(Beginning of The data)
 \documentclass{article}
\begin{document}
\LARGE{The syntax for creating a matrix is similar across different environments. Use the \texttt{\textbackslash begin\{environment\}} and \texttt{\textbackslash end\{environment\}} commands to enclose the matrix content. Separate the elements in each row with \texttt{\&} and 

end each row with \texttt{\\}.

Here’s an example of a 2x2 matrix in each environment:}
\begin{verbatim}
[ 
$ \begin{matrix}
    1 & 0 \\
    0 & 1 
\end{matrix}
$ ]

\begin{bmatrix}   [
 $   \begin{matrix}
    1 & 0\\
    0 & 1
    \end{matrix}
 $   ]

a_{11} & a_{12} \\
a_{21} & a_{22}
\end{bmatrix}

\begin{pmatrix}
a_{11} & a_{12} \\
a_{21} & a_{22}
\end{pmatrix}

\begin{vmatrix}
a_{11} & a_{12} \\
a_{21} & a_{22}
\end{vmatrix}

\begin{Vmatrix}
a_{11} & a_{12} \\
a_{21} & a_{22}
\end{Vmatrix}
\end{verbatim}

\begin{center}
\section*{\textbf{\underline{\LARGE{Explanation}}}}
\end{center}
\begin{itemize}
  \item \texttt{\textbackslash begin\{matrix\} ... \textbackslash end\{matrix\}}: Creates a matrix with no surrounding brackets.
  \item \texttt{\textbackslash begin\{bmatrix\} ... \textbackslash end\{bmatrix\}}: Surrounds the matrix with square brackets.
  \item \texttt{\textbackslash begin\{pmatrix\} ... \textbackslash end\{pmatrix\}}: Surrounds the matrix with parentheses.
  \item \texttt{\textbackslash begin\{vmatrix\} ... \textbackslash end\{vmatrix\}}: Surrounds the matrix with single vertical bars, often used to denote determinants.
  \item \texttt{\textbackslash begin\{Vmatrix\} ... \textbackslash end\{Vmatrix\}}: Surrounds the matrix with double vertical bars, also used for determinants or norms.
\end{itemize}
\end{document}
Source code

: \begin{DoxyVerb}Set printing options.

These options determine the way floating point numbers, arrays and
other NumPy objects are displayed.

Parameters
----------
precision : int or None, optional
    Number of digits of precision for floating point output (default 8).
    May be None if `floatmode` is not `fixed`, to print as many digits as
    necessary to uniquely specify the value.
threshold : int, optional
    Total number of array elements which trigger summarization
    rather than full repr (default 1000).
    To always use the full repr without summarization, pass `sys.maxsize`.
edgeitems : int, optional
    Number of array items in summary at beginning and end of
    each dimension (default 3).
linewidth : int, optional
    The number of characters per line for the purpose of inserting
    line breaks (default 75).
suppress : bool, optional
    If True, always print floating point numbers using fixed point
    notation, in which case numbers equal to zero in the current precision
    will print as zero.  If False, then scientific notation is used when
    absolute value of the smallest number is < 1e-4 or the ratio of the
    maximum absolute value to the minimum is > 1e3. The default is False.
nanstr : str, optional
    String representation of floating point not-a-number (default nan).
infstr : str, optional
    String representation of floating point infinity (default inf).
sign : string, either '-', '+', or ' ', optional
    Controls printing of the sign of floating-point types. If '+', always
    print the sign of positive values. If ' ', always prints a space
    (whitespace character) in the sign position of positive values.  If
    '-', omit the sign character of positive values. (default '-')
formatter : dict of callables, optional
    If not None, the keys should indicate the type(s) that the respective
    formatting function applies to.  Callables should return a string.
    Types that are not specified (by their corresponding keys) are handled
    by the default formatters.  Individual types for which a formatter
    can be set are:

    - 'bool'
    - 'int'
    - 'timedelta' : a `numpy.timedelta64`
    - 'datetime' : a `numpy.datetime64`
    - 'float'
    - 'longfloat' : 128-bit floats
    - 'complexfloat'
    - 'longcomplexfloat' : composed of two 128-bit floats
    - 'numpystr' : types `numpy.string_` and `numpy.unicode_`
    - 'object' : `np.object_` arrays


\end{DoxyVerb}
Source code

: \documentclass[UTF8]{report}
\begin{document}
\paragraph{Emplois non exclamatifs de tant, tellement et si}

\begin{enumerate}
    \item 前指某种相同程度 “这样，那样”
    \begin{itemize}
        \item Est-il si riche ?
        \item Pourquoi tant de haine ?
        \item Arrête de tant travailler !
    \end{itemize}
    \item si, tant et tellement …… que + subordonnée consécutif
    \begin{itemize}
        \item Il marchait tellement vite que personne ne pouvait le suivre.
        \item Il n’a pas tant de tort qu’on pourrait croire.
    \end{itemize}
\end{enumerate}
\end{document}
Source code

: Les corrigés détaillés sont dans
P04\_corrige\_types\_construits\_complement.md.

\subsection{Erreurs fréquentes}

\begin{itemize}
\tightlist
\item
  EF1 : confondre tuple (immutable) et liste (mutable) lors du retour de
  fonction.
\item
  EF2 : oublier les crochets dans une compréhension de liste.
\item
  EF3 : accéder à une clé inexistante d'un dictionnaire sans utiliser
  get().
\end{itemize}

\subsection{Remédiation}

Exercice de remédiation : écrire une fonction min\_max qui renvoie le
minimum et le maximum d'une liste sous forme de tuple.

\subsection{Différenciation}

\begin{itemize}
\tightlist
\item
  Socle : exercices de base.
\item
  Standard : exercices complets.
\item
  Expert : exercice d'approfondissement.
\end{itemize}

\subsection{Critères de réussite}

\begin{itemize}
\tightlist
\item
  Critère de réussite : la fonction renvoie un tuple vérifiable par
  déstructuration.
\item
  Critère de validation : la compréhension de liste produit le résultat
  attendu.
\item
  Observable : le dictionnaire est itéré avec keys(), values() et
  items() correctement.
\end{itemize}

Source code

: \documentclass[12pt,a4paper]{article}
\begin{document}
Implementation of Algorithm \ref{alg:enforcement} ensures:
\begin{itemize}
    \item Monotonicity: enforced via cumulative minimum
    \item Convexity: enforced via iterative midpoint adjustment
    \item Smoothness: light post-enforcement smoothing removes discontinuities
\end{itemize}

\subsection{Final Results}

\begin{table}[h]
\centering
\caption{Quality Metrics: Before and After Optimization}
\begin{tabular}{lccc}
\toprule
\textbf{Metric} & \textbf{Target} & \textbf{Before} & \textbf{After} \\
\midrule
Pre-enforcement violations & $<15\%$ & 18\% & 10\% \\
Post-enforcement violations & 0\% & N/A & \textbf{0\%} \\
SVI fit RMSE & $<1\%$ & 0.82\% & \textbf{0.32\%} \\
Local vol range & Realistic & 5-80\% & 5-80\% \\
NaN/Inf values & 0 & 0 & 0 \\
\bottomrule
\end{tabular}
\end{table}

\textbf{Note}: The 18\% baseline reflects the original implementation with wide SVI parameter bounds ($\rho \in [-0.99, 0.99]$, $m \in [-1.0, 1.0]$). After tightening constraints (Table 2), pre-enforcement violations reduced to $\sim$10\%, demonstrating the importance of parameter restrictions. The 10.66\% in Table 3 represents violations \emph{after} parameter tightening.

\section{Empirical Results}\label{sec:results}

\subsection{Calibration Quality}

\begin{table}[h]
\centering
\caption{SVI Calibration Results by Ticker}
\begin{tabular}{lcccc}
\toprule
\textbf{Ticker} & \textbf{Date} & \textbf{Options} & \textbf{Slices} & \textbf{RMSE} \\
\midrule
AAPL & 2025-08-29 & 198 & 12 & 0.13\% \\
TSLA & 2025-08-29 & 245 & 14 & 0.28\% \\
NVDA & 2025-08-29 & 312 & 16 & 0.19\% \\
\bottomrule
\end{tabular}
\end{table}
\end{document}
(End of The data)
Line by line, reproduce the records above exactly.

**Completed exercise:**
 \documentclass{article}
\begin{document}
\LARGE{The syntax for creating a matrix is similar across different environments. Use the \texttt{\textbackslash begin\{environment\}} and \texttt{\textbackslash end\{environment\}} commands to enclose the matrix content. Separate the elements in each row with \texttt{\&} and 

end each row with \texttt{\\}.

Here’s an example of a 2x2 matrix in each environment:}
\begin{verbatim}
[ 
$ \begin{matrix}
    1 & 0 \\
    0 & 1 
\end{matrix}
$ ]

\begin{bmatrix}   [
 $   \begin{matrix}
    1 & 0\\
    0 & 1
    \end{matrix}
 $   ]

a_{11} & a_{12} \\
a_{21} & a_{22}
\end{bmatrix}

\begin{pmatrix}
a_{11} & a_{12} \\
a_{21} & a_{22}
\end{pmatrix}

\begin{vmatrix}
a_{11} & a_{12} \\
a_{21} & a_{22}
\end{vmatrix}

\begin{Vmatrix}
a_{11} & a_{12} \\
a_{21} & a_{22}
\end{Vmatrix}
\end{verbatim}

\begin{center}
\section*{\textbf{\underline{\LARGE{Explanation}}}}
\end{center}
\begin{itemize}
  \item \texttt{\textbackslash begin\{matrix\} ... \textbackslash end\{matrix\}}: Creates a matrix with no surrounding brackets.
  \item \texttt{\textbackslash begin\{bmatrix\} ... \textbackslash end\{bmatrix\}}: Surrounds the matrix with square brackets.
  \item \texttt{\textbackslash begin\{pmatrix\} ... \textbackslash end\{pmatrix\}}: Surrounds the matrix with parentheses.
  \item \texttt{\textbackslash begin\{vmatrix\} ... \textbackslash end\{vmatrix\}}: Surrounds the matrix with single vertical bars, often used to denote determinants.
  \item \texttt{\textbackslash begin\{Vmatrix\} ... \textbackslash end\{Vmatrix\}}: Surrounds the matrix with double vertical bars, also used for determinants or norms.
\end{itemize}
\end{document}
Source code

: \begin{DoxyVerb}Set printing options.

These options determine the way floating point numbers, arrays and
other NumPy objects are displayed.

Parameters
----------
precision : int or None, optional
    Number of digits of precision for floating point output (default 8).
    May be None if `floatmode` is not `fixed`, to print as many digits as
    necessary to uniquely specify the value.
threshold : int, optional
    Total number of array elements which trigger summarization
    rather than full repr (default 1000).
    To always use the full repr without summarization, pass `sys.maxsize`.
edgeitems : int, optional
    Number of array items in summary at beginning and end of
    each dimension (default 3).
linewidth : int, optional
    The number of characters per line for the purpose of inserting
    line breaks (default 75).
suppress : bool, optional
    If True, always print floating point numbers using fixed point
    notation, in which case numbers equal to zero in the current precision
    will print as zero.  If False, then scientific notation is used when
    absolute value of the smallest number is < 1e-4 or the ratio of the
    maximum absolute value to the minimum is > 1e3. The default is False.
nanstr : str, optional
    String representation of floating point not-a-number (default nan).
infstr : str, optional
    String representation of floating point infinity (default inf).
sign : string, either '-', '+', or ' ', optional
    Controls printing of the sign of floating-point types. If '+', always
    print the sign of positive values. If ' ', always prints a space
    (whitespace character) in the sign position of positive values.  If
    '-', omit the sign character of positive values. (default '-')
formatter : dict of callables, optional
    If not None, the keys should indicate the type(s) that the respective
    formatting function applies to.  Callables should return a string.
    Types that are not specified (by their corresponding keys) are handled
    by the default formatters.  Individual types for which a formatter
    can be set are:

    - 'bool'
    - 'int'
    - 'timedelta' : a `numpy.timedelta64`
    - 'datetime' : a `numpy.datetime64`
    - 'float'
    - 'longfloat' : 128-bit floats
    - 'complexfloat'
    - 'longcomplexfloat' : composed of two 128-bit floats
    - 'numpystr' : types `numpy.string_` and `numpy.unicode_`
    - 'object' : `np.object_` arrays


\end{DoxyVerb}
Source code

: \documentclass[UTF8]{report}
\begin{document}
\paragraph{Emplois non exclamatifs de tant, tellement et si}

\begin{enumerate}
    \item 前指某种相同程度 “这样，那样”
    \begin{itemize}
        \item Est-il si riche ?
        \item Pourquoi tant de haine ?
        \item Arrête de tant travailler !
    \end{itemize}
    \item si, tant et tellement …… que + subordonnée consécutif
    \begin{itemize}
        \item Il marchait tellement vite que personne ne pouvait le suivre.
        \item Il n’a pas tant de tort qu’on pourrait croire.
    \end{itemize}
\end{enumerate}
\end{document}
Source code

: Les corrigés détaillés sont dans
P04\_corrige\_types\_construits\_complement.md.

\subsection{Erreurs fréquentes}

\begin{itemize}
\tightlist
\item
  EF1 : confondre tuple (immutable) et liste (mutable) lors du retour de
  fonction.
\item
  EF2 : oublier les crochets dans une compréhension de liste.
\item
  EF3 : accéder à une clé inexistante d'un dictionnaire sans utiliser
  get().
\end{itemize}

\subsection{Remédiation}

Exercice de remédiation : écrire une fonction min\_max qui renvoie le
minimum et le maximum d'une liste sous forme de tuple.

\subsection{Différenciation}

\begin{itemize}
\tightlist
\item
  Socle : exercices de base.
\item
  Standard : exercices complets.
\item
  Expert : exercice d'approfondissement.
\end{itemize}

\subsection{Critères de réussite}

\begin{itemize}
\tightlist
\item
  Critère de réussite : la fonction renvoie un tuple vérifiable par
  déstructuration.
\item
  Critère de validation : la compréhension de liste produit le résultat
  attendu.
\item
  Observable : le dictionnaire est itéré avec keys(), values() et
  items() correctement.
\end{itemize}

Source code

: \documentclass[12pt,a4paper]{article}
\begin{document}
Implementation of Algorithm \ref{alg:enforcement} ensures:
\begin{itemize}
    \item Monotonicity: enforced via cumulative minimum
    \item Convexity: enforced via iterative midpoint adjustment
    \item Smoothness: light post-enforcement smoothing removes discontinuities
\end{itemize}

\subsection{Final Results}

\begin{table}[h]
\centering
\caption{Quality Metrics: Before and After Optimization}
\begin{tabular}{lccc}
\toprule
\textbf{Metric} & \textbf{Target} & \textbf{Before} & \textbf{After} \\
\midrule
Pre-enforcement violations & $<15\%$ & 18\% & 10\% \\
Post-enforcement violations & 0\% & N/A & \textbf{0\%} \\
SVI fit RMSE & $<1\%$ & 0.82\% & \textbf{0.32\%} \\
Local vol range & Realistic & 5-80\% & 5-80\% \\
NaN/Inf values & 0 & 0 & 0 \\
\bottomrule
\end{tabular}
\end{table}

\textbf{Note}: The 18\% baseline reflects the original implementation with wide SVI parameter bounds ($\rho \in [-0.99, 0.99]$, $m \in [-1.0, 1.0]$). After tightening constraints (Table 2), pre-enforcement violations reduced to $\sim$10\%, demonstrating the importance of parameter restrictions. The 10.66\% in Table 3 represents violations \emph{after} parameter tightening.

\section{Empirical Results}\label{sec:results}

\subsection{Calibration Quality}

\begin{table}[h]
\centering
\caption{SVI Calibration Results by Ticker}
\begin{tabular}{lcccc}
\toprule
\textbf{Ticker} & \textbf{Date} & \textbf{Options} & \textbf{Slices} & \textbf{RMSE} \\
\midrule
AAPL & 2025-08-29 & 198 & 12 & 0.13\% \\
TSLA & 2025-08-29 & 245 & 14 & 0.28\% \\
NVDA & 2025-08-29 & 312 & 16 & 0.19\% \\
\bottomrule
\end{tabular}
\end{table}
\end{document}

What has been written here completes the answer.